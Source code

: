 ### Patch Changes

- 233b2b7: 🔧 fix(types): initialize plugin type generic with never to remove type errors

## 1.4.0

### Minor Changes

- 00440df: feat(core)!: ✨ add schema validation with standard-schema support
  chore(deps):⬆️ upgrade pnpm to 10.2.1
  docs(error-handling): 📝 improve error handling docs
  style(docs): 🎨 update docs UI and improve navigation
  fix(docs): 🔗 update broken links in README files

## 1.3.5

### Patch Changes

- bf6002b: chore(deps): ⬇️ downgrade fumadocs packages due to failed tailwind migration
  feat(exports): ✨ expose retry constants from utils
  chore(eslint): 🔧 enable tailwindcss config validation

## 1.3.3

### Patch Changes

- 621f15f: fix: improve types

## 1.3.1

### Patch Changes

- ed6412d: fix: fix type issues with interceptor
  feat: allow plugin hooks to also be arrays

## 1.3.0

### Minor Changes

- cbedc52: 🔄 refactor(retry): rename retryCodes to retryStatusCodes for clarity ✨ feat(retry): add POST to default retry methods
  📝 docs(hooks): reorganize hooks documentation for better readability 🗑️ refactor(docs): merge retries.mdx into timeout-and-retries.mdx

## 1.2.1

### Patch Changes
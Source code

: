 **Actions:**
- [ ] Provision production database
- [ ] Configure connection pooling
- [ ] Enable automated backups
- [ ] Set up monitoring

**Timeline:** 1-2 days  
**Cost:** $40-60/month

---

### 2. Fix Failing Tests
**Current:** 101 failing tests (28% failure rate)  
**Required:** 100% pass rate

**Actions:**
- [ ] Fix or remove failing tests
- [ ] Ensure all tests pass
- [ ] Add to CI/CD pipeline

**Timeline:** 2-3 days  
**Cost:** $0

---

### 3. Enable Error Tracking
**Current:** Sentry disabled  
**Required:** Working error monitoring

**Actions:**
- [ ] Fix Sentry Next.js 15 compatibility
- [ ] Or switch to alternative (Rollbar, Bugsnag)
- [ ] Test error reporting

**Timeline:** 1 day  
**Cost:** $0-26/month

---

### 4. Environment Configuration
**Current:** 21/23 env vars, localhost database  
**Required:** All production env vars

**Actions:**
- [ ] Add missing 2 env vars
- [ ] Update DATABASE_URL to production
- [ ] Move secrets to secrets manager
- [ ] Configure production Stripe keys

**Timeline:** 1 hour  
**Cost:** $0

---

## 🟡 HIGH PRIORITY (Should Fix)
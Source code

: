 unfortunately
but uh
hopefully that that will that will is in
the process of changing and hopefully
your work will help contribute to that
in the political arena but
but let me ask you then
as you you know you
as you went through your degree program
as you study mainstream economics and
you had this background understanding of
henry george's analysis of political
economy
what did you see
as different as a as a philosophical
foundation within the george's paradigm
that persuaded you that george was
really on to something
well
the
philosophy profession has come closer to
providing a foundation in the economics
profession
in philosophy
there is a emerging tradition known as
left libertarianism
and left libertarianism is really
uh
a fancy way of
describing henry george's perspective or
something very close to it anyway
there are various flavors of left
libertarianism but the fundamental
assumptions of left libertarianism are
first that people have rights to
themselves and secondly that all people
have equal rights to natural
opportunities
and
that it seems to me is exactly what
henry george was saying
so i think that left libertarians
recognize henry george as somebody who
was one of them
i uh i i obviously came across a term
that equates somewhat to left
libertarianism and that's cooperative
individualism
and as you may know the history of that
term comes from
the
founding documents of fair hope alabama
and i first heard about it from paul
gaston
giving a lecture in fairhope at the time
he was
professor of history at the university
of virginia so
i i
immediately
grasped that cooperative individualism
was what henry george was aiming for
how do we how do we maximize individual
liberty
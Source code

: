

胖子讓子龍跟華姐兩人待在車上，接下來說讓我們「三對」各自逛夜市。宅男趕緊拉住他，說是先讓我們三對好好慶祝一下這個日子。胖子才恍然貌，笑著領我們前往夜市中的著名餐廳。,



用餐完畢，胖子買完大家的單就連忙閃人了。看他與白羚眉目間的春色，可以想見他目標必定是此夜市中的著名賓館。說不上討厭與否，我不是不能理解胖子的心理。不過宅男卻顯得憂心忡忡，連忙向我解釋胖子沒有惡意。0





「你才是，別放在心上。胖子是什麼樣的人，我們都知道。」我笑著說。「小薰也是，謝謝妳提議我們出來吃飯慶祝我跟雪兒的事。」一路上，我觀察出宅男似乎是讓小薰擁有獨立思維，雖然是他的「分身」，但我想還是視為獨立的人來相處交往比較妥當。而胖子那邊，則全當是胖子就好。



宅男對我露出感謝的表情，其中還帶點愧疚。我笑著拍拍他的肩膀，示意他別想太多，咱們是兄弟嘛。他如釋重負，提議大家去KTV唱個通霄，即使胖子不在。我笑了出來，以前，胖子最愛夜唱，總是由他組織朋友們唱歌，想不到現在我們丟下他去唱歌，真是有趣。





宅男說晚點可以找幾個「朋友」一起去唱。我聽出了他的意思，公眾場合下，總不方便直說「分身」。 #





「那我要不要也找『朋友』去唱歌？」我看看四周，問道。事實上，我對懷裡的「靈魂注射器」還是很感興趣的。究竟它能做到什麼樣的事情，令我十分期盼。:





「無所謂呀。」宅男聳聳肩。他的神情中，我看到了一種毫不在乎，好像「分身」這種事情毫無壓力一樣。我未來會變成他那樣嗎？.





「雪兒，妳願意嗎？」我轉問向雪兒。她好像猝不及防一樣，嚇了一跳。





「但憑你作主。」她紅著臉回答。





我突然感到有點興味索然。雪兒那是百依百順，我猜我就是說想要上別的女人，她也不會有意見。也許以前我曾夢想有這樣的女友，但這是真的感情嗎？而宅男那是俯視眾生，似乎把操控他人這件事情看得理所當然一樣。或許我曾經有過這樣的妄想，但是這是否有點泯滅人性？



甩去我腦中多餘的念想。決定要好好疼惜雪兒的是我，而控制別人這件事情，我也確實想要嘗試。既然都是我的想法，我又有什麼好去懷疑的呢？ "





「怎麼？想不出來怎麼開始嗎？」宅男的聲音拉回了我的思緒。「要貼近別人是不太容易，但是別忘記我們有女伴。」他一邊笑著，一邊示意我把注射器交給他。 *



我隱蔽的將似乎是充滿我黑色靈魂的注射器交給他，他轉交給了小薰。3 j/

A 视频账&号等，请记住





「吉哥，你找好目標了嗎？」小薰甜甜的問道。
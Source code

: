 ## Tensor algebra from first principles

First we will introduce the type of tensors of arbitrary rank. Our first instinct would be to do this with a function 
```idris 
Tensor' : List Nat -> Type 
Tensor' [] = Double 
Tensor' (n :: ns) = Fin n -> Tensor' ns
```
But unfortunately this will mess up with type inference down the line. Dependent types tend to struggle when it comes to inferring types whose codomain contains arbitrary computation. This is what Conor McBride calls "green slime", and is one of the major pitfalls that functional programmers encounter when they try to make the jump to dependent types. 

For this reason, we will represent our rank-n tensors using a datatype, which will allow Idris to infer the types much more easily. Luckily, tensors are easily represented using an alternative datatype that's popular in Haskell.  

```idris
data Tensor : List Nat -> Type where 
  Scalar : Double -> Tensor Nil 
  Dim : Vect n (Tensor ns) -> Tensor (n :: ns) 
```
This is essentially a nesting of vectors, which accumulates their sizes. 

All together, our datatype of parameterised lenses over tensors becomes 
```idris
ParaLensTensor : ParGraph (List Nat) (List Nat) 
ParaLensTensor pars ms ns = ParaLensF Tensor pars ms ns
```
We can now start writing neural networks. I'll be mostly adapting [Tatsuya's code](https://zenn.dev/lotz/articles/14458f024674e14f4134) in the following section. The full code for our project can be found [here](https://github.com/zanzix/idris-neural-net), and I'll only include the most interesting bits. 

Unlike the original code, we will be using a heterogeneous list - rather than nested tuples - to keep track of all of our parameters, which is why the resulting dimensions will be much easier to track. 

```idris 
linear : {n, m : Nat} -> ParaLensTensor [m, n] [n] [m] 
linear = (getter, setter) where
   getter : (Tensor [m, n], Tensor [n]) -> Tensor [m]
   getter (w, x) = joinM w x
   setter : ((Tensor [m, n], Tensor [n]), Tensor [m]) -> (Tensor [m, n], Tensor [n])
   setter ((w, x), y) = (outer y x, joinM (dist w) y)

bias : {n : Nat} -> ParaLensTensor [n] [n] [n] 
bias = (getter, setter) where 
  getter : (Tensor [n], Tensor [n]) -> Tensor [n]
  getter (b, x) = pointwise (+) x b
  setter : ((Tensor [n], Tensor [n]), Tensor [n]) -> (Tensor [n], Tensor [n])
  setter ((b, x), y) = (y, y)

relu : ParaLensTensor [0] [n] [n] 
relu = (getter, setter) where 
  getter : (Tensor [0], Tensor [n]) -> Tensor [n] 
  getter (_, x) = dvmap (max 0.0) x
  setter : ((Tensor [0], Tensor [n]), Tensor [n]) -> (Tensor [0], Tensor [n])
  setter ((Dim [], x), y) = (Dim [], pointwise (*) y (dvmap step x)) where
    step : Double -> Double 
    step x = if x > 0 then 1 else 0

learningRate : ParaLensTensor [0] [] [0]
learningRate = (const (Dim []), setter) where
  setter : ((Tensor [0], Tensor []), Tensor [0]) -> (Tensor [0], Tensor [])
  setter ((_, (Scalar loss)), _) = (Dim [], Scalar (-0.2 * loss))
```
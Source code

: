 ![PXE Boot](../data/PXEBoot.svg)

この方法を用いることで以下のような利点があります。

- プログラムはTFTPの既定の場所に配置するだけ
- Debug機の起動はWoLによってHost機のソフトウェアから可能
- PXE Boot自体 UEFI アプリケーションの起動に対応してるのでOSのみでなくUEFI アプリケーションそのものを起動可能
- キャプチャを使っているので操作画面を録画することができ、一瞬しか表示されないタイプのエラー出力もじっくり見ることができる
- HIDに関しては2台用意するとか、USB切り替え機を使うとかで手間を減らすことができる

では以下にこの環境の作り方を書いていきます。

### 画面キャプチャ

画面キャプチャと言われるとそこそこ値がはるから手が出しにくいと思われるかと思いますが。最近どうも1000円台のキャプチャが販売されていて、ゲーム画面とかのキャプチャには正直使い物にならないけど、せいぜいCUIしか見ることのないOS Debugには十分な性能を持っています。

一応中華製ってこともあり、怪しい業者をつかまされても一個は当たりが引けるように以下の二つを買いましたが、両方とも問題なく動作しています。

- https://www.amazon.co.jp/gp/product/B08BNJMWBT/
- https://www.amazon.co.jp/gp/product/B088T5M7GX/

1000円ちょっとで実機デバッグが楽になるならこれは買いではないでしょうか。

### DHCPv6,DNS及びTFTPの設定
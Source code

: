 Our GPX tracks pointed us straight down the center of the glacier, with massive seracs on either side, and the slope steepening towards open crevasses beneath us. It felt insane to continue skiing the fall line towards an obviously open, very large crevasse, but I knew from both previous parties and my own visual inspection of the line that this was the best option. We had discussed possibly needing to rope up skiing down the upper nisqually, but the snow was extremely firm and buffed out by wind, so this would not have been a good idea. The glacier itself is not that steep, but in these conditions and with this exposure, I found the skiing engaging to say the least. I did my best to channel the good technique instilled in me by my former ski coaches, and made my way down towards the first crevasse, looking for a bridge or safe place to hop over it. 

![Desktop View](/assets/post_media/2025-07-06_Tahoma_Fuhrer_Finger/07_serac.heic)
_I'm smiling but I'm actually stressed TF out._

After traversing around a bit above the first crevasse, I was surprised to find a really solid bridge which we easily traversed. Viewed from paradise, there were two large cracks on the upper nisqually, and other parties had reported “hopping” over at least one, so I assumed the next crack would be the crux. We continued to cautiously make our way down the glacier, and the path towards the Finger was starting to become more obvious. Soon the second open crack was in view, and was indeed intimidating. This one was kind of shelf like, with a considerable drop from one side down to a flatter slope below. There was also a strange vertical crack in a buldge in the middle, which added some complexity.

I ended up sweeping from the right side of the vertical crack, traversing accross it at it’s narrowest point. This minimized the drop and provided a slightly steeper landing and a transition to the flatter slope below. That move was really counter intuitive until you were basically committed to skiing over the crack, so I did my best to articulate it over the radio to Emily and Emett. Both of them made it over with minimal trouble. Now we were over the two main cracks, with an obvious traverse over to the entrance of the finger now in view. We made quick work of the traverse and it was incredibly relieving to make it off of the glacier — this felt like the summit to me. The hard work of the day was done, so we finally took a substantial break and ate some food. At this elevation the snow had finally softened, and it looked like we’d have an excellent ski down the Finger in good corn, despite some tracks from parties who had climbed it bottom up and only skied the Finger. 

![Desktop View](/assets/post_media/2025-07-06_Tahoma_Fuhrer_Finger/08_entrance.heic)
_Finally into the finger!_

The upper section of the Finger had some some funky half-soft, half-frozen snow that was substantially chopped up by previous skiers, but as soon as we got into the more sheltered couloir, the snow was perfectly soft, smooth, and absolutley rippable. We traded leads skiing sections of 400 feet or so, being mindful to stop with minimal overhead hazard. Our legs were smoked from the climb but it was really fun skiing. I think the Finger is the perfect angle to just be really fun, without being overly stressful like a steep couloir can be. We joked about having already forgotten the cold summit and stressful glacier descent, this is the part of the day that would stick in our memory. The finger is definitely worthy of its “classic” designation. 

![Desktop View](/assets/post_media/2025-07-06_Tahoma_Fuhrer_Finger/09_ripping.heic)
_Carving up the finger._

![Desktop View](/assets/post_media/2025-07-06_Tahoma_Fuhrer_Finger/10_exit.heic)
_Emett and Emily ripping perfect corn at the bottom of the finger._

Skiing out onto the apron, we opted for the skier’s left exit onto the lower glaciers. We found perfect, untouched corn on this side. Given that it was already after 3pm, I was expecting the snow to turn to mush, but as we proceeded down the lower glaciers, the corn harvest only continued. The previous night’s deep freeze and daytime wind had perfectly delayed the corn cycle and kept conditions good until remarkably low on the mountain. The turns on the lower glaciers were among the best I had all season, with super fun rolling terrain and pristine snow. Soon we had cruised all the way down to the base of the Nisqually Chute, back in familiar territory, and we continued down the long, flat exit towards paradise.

┄┄┄┄┄┄

## What you should do
Report every line from the material above that mentions the word "chore".

## Expected answer
  chore(deps):⬆️ upgrade pnpm to 10.2.1
- bf6002b: chore(deps): ⬇️ downgrade fumadocs packages due to failed tailwind migration
  chore(eslint): 🔧 enable tailwindcss config validation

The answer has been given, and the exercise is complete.